I just purchased one and will try to remember to measure the height when I'm home next. That being said, I think it will fit, and there is always the low profile replacement cartridge which would definitely fit. I purchased mine from Amazon for $294 about a week ago. I have a Cigar Oasis in another humidor, so I am familiar with the size, regular cartridge and the low profile cartridge.


----------



## brad713 (Aug 28, 2013)

SmokeBlue said:


> I just purchased one and will try to remember to measure the height when I'm home next. That being said, I think it will fit, and there is always the low profile replacement cartridge which would definitely fit. I purchased mine from Amazon for $294 about a week ago. I have a Cigar Oasis in another humidor, so I am familiar with the size, regular cartridge and the low profile cartridge.


That's good info - didn't realize they had low profile cartridge that I could always use as Plan B. Thanks

I'm kicking myself that I missed out on that amazon deal. Right as I was ready to pull the trigger, they took it off prime and it's backup up to 420.


----------



## StogieNinja (Jul 29, 2009)

An oasis is going to be way overkill for that small of a unit. Get a bag of beads or 100% silica kitty litter (which is virtually the same stuff) and four Bovedas and you're set. When the rH gets low, just give the beads a really good spray down, the Bovedas will recharge off any extra, and you're set for several months. 

I do this in my two larger wineadors and only have to recharge 3-4 times per year.


----------



## brad713 (Aug 28, 2013)

Aninjaforallseasons said:


> An oasis is going to be way overkill for that small of a unit. Get a bag of beads or 100% silica kitty litter (which is virtually the same stuff) and four Bovedas and you're set. When the rH gets low, just give the beads a really good spray down, the Bovedas will recharge off any extra, and you're set for several months.
> 
> I do this in my two larger wineadors and only have to recharge 3-4 times per year.

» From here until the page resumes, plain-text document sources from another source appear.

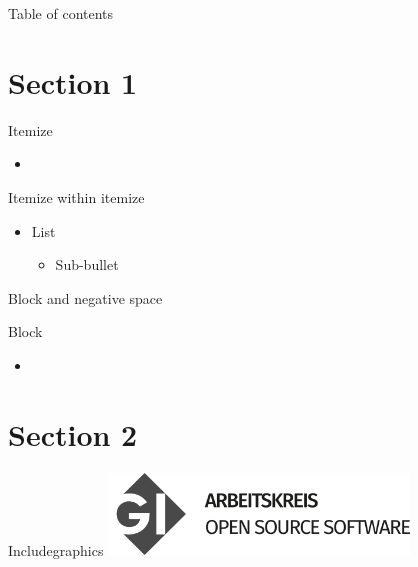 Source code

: \documentclass[compress,aspectratio=169]{beamer}
\begin{document}
\begin{frame}[plain]
	\titlepage
\end{frame}

\begin{frame}[t]{Table of contents}
  \tableofcontents[subsectionstyle=hide/hide]
\end{frame}


\section{Section 1}

\begin{frame}{Itemize}
  \begin{itemize}
    \item
  \end{itemize}
\end{frame}

\begin{frame}{Itemize within itemize}
    \begin{itemize}
        \item List
            \begin{itemize}
                \item Sub-bullet
            \end{itemize}
    \end{itemize}
\end{frame}

\begin{frame}{Block and negative space}
    \vspace*{-3em} %
    \begin{block}{Block}
        \begin{itemize}
            \item
        \end{itemize}
    \end{block}
\end{frame}


\section{Section 2}
\sectionIntroHidden %

\begin{frame}{Includegraphics}
    \centering
    \includegraphics[width=0.6\textwidth]{assets/GI_Logo_AK-OSS.png}\\
\end{frame}
\end{document}
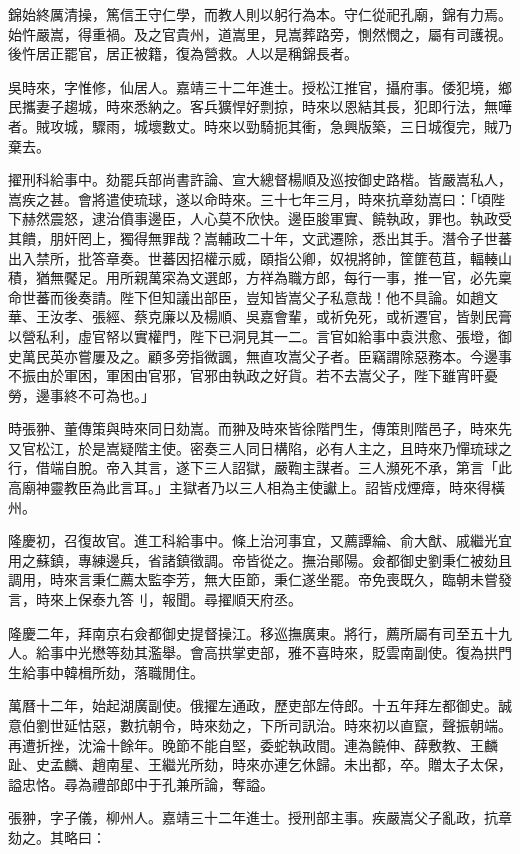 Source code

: \begin{pinyinscope}
錦始終厲清操，篤信王守仁學，而教人則以躬行為本。守仁從祀孔廟，錦有力焉。始忤嚴嵩，得重禍。及之官貴州，道嵩里，見嵩葬路旁，惻然憫之，屬有司護視。後忤居正罷官，居正被籍，復為營救。人以是稱錦長者。

吳時來，字惟修，仙居人。嘉靖三十二年進士。授松江推官，攝府事。倭犯境，鄉民攜妻子趨城，時來悉納之。客兵獷悍好剽掠，時來以恩結其長，犯即行法，無嘩者。賊攻城，驟雨，城壞數丈。時來以勁騎扼其衝，急興版築，三日城復完，賊乃棄去。

擢刑科給事中。劾罷兵部尚書許論、宣大總督楊順及巡按御史路楷。皆嚴嵩私人，嵩疾之甚。會將遣使琉球，遂以命時來。三十七年三月，時來抗章劾嵩曰：「頃陛下赫然震怒，逮治僨事邊臣，人心莫不欣快。邊臣朘軍實、饒執政，罪也。執政受其饋，朋奸罔上，獨得無罪哉？嵩輔政二十年，文武遷除，悉出其手。潛令子世蕃出入禁所，批答章奏。世蕃因招權示威，頤指公卿，奴視將帥，筐篚苞苴，輻輳山積，猶無饜足。用所親萬寀為文選郎，方祥為職方郎，每行一事，推一官，必先稟命世蕃而後奏請。陛下但知議出部臣，豈知皆嵩父子私意哉！他不具論。如趙文華、王汝孝、張經、蔡克廉以及楊順、吳嘉會輩，或祈免死，或祈遷官，皆剝民膏以營私利，虛官帑以實權門，陛下已洞見其一二。言官如給事中袁洪愈、張墱，御史萬民英亦嘗屢及之。顧多旁指微諷，無直攻嵩父子者。臣竊謂除惡務本。今邊事不振由於軍困，軍困由官邪，官邪由執政之好貨。若不去嵩父子，陛下雖宵旰憂勞，邊事終不可為也。」

時張翀、董傳策與時來同日劾嵩。而翀及時來皆徐階門生，傳策則階邑子，時來先又官松江，於是嵩疑階主使。密奏三人同日構陷，必有人主之，且時來乃憚琉球之行，借端自脫。帝入其言，遂下三人詔獄，嚴鞫主謀者。三人瀕死不承，第言「此高廟神靈教臣為此言耳。」主獄者乃以三人相為主使讞上。詔皆戍煙瘴，時來得橫州。

隆慶初，召復故官。進工科給事中。條上治河事宜，又薦譚綸、俞大猷、戚繼光宜用之蘇鎮，專練邊兵，省諸鎮徵調。帝皆從之。撫治鄖陽。僉都御史劉秉仁被劾且調用，時來言秉仁薦太監李芳，無大臣節，秉仁遂坐罷。帝免喪既久，臨朝未嘗發言，時來上保泰九答刂，報聞。尋擢順天府丞。

隆慶二年，拜南京右僉都御史提督操江。移巡撫廣東。將行，薦所屬有司至五十九人。給事中光懋等劾其濫舉。會高拱掌吏部，雅不喜時來，貶雲南副使。復為拱門生給事中韓楫所劾，落職閒住。

萬曆十二年，始起湖廣副使。俄擢左通政，歷吏部左侍郎。十五年拜左都御史。誠意伯劉世延怙惡，數抗朝令，時來劾之，下所司訊治。時來初以直竄，聲振朝端。再遭折挫，沈淪十餘年。晚節不能自堅，委蛇執政間。連為饒伸、薛敷教、王麟趾、史孟麟、趙南星、王繼光所劾，時來亦連乞休歸。未出都，卒。贈太子太保，謚忠恪。尋為禮部郎中于孔兼所論，奪謚。

張翀，字子儀，柳州人。嘉靖三十二年進士。授刑部主事。疾嚴嵩父子亂政，抗章劾之。其略曰：


\end{pinyinscope}
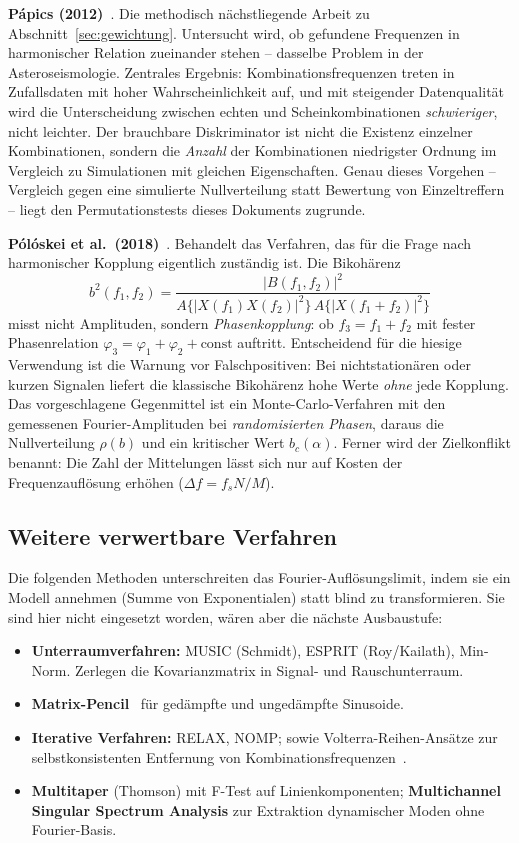 \textbf{P\'apics (2012)}~\cite{papics2012}. Die
methodisch n\"achstliegende Arbeit zu Abschnitt~\ref{sec:gewichtung}.
Untersucht wird, ob gefundene Frequenzen in harmonischer Relation
zueinander stehen -- dasselbe Problem in der Asteroseismologie.
Zentrales Ergebnis: Kombinationsfrequenzen treten in Zufallsdaten mit
hoher Wahrscheinlichkeit auf, und mit steigender Datenqualit\"at wird
die Unterscheidung zwischen echten und Scheinkombinationen
\emph{schwieriger}, nicht leichter. Der brauchbare Diskriminator ist
nicht die Existenz einzelner Kombinationen, sondern die \emph{Anzahl}
der Kombinationen niedrigster Ordnung im Vergleich zu Simulationen mit
gleichen Eigenschaften. Genau dieses Vorgehen -- Vergleich gegen eine
simulierte Nullverteilung statt Bewertung von Einzeltreffern -- liegt
den Permutationstests dieses Dokuments zugrunde.

\textbf{P\'ol\'oskei et al.\ (2018)}~\cite{poloskei2018}. Behandelt
das Verfahren, das f\"ur die Frage nach harmonischer Kopplung
eigentlich zust\"andig ist. Die Bikoh\"arenz
\[
  b^2(f_1,f_2) = \frac{|B(f_1,f_2)|^2}
  {A\{|X(f_1)X(f_2)|^2\}\,A\{|X(f_1{+}f_2)|^2\}}
\]
misst nicht Amplituden, sondern \emph{Phasenkopplung}: ob
$f_3 = f_1 + f_2$ mit fester Phasenrelation
$\varphi_3 = \varphi_1 + \varphi_2 + \text{const}$ auftritt.
Entscheidend f\"ur die hiesige Verwendung ist die Warnung vor
Falschpositiven: Bei nichtstation\"aren oder kurzen Signalen liefert die
klassische Bikoh\"arenz hohe Werte \emph{ohne} jede Kopplung. Das
vorgeschlagene Gegenmittel ist ein Monte-Carlo-Verfahren mit den
gemessenen Fourier-Amplituden bei \emph{randomisierten Phasen}, daraus
die Nullverteilung $\rho(b)$ und ein kritischer Wert $b_c(\alpha)$.
Ferner wird der Zielkonflikt benannt: Die Zahl der Mittelungen l\"asst
sich nur auf Kosten der Frequenzaufl\"osung erh\"ohen
($\Delta f = f_s N/M$).

\subsection{Weitere verwertbare Verfahren}

Die folgenden Methoden unterschreiten das Fourier-Aufl\"osungslimit,
indem sie ein Modell annehmen (Summe von Exponentialen) statt blind zu
transformieren. Sie sind hier nicht eingesetzt worden, w\"aren aber die
n\"achste Ausbaustufe:

\begin{itemize}
  \item \textbf{Unterraumverfahren:} MUSIC (Schmidt), ESPRIT
    (Roy/Kailath), Min-Norm. Zerlegen die Kovarianzmatrix in Signal-
    und Rauschunterraum.
  \item \textbf{Matrix-Pencil}~\cite{hua1990} f\"ur ged\"ampfte und unged\"ampfte Sinusoide.
  \item \textbf{Iterative Verfahren:} RELAX, NOMP; sowie
    Volterra-Reihen-Ans\"atze zur selbstkonsistenten Entfernung von
    Kombinationsfrequenzen~\cite{lares2020}.
  \item \textbf{Multitaper} (Thomson) mit F-Test auf Linienkomponenten;
    \textbf{Multichannel Singular Spectrum Analysis} zur Extraktion
    dynamischer Moden ohne Fourier-Basis.
\end{itemize}

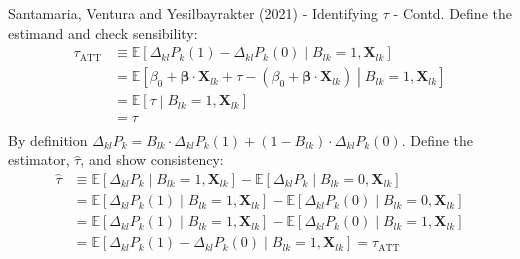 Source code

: \documentclass[aspectratio=169,10pt,hyperref={colorlinks,linkcolor={red!50!black},citecolor={blue!90!black},urlcolor={blue!80!black}},usenames,dvipsnames]{beamer}
\begin{document}
\begin{frame}{Santamaria, Ventura and Yesilbayrakter (2021) - Identifying $\tau$ - Contd.}
  Define the estimand and check sensibility: \vspace{-10pt}
  \begin{equation*}
    \begin{aligned}
      \tau_{\text{ATT}} 
        &\equiv \mathbb{E}\left[\Delta_{kl}P_{k}(1) - \Delta_{kl}P_{k}(0)\middle \vert B_{lk} = 1,\boldsymbol{X}_{lk} \right] \\
        &= \mathbb{E}\left[\beta_0 + \boldsymbol{\beta}\cdot \boldsymbol{X}_{lk} + \tau
                          - \left(\beta_0 + \boldsymbol{\beta}\cdot \boldsymbol{X}_{lk}\right)\middle \vert B_{lk} = 1,\boldsymbol{X}_{lk} \right] \\
        &= \mathbb{E}\left[\tau \middle \vert B_{lk} = 1,\boldsymbol{X}_{lk} \right] \\
        &= \tau \\[-10pt]
    \end{aligned}
  \end{equation*}
  By definition $\Delta_{kl}P_{k} = B_{lk}\cdot\Delta_{kl}P_{k}(1) + \left(1-B_{lk}\right)\cdot\Delta_{kl}P_{k}(0)$. Define the estimator, $\hat{\tau}$, and show consistency: \vspace{-10pt}
  \begin{equation*}
    \begin{aligned}
      \hat{\tau} 
        &\equiv \mathbb{E}\left[\Delta_{kl}P_{k}\middle \vert B_{lk} = 1,\boldsymbol{X}_{lk} \right] 
            - \mathbb{E}\left[\Delta_{kl}P_{k}\middle \vert B_{lk} = 0,\boldsymbol{X}_{lk} \right] \\
        &= \mathbb{E}\left[\Delta_{kl}P_{k}(1)\middle \vert B_{lk} = 1,\boldsymbol{X}_{lk} \right] 
            - \mathbb{E}\left[\Delta_{kl}P_{k}(0)\middle \vert B_{lk} = 0,\boldsymbol{X}_{lk} \right] \\
            &= \mathbb{E}\left[\Delta_{kl}P_{k}(1)\middle \vert B_{lk} = 1,\boldsymbol{X}_{lk} \right] 
            - \mathbb{E}\left[\Delta_{kl}P_{k}(0)\middle \vert B_{lk} = 1,\boldsymbol{X}_{lk} \right] \\
        &= \mathbb{E}\left[\Delta_{kl}P_{k}(1)-\Delta_{kl}P_{k}(0)\middle \vert B_{lk} = 1,\boldsymbol{X}_{lk} \right] = \tau_{\text{ATT}} 
        \\[-10pt]
    \end{aligned}
  \end{equation*}
\end{frame}
\end{document}
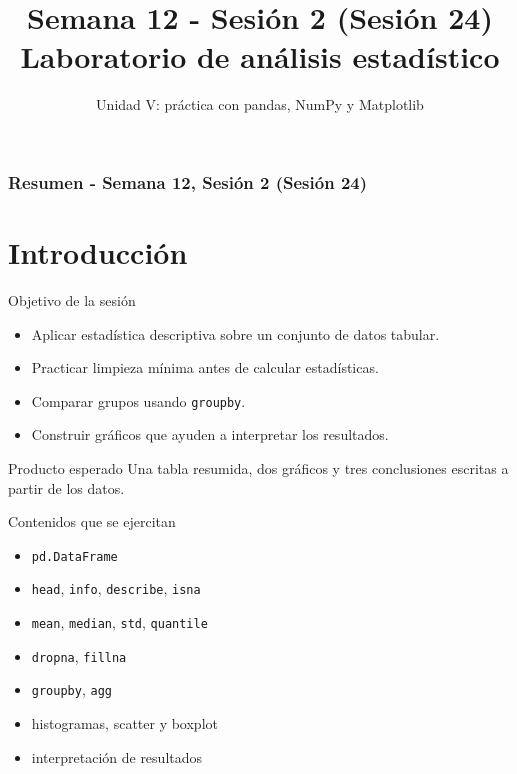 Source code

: \documentclass[10pt]{beamer}
\title[Semana 12 - P2]{Semana 12 - Sesión 2 (Sesión 24)\\Laboratorio de análisis estadístico}
\subtitle{Unidad V: práctica con pandas, NumPy y Matplotlib}
\begin{document}
\myfront{}

\begin{frame}
  \titlepage
\end{frame}

\begin{frame}
  \frametitle{Resumen - Semana 12, Sesión 2 (Sesión 24)}
  \tableofcontents
\end{frame}


\section{Introducción}

\begin{frame}{Objetivo de la sesión}
  \begin{itemize}
    \item Aplicar estadística descriptiva sobre un conjunto de datos tabular.
    \item Practicar limpieza mínima antes de calcular estadísticas.
    \item Comparar grupos usando \texttt{groupby}.
    \item Construir gráficos que ayuden a interpretar los resultados.
  \end{itemize}
  \begin{alertblock}{Producto esperado}
    Una tabla resumida, dos gráficos y tres conclusiones escritas a partir de los datos.
  \end{alertblock}
\end{frame}

\begin{frame}{Contenidos que se ejercitan}
  \begin{itemize}
    \item \texttt{pd.DataFrame}
    \item \texttt{head}, \texttt{info}, \texttt{describe}, \texttt{isna}
    \item \texttt{mean}, \texttt{median}, \texttt{std}, \texttt{quantile}
    \item \texttt{dropna}, \texttt{fillna}
    \item \texttt{groupby}, \texttt{agg}
    \item histogramas, scatter y boxplot
    \item interpretación de resultados
  \end{itemize}
\end{frame}
\end{document}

Yeah, I'm thinking maybe I want something a little overkill though - I don't think it'll do any harm, right? I'm in Chicago, and we can get some pretty dry winters. I have a decent amount of heartfelt beads in all my desktop humidors, and they have a very hard time maintaining humidity. I'm hoping I can consolidate into this thing and be done with it. I've developed a small little collection, but only smoke on the weekends, so the maintenance was becoming more trouble than it's worth.


----------



## StogieNinja (Jul 29, 2009)

brad713 said:


> Yeah, I'm thinking maybe I want something a little overkill though - I don't think it'll do any harm, right? I'm in Chicago, and we can get some pretty dry winters. I have a decent amount of heartfelt beads in all my desktop humidors, and they have a very hard time maintaining humidity. I'm hoping I can consolidate into this thing and be done with it. I've developed a small little collection, but only smoke on the weekends, so the maintenance was becoming more trouble than it's worth.


Desktop humidors, unless you bought something really high quality, leak rh constantly either though leaky seals, or the razor-thin bottoms, usually both. So you were constantly needing to add humidity.

With the wine cooler, it will seal very nicely, so you'll only lose humidity when you open the door.

The issue with the Oasis is that it could drastically over-hydrate your cigars, rendering them bitter and acrid, with lots of burn issues. It's also a one-way system, meaning it can't remove excess moisture during humid summers.


----------



## brad713 (Aug 28, 2013)

Aninjaforallseasons said:


> Desktop humidors, unless you bought something really high quality, leak rh constantly either though leaky seals, or the razor-thin bottoms, usually both. So you were constantly needing to add humidity.
> 
> With the wine cooler, it will seal very nicely, so you'll only lose humidity when you open the door.
> 
> The issue with the Oasis is that it could drastically over-hydrate your cigars, rendering them bitter and acrid, with lots of burn issues. It's also a one-way system, meaning it can't remove excess moisture during humid summers.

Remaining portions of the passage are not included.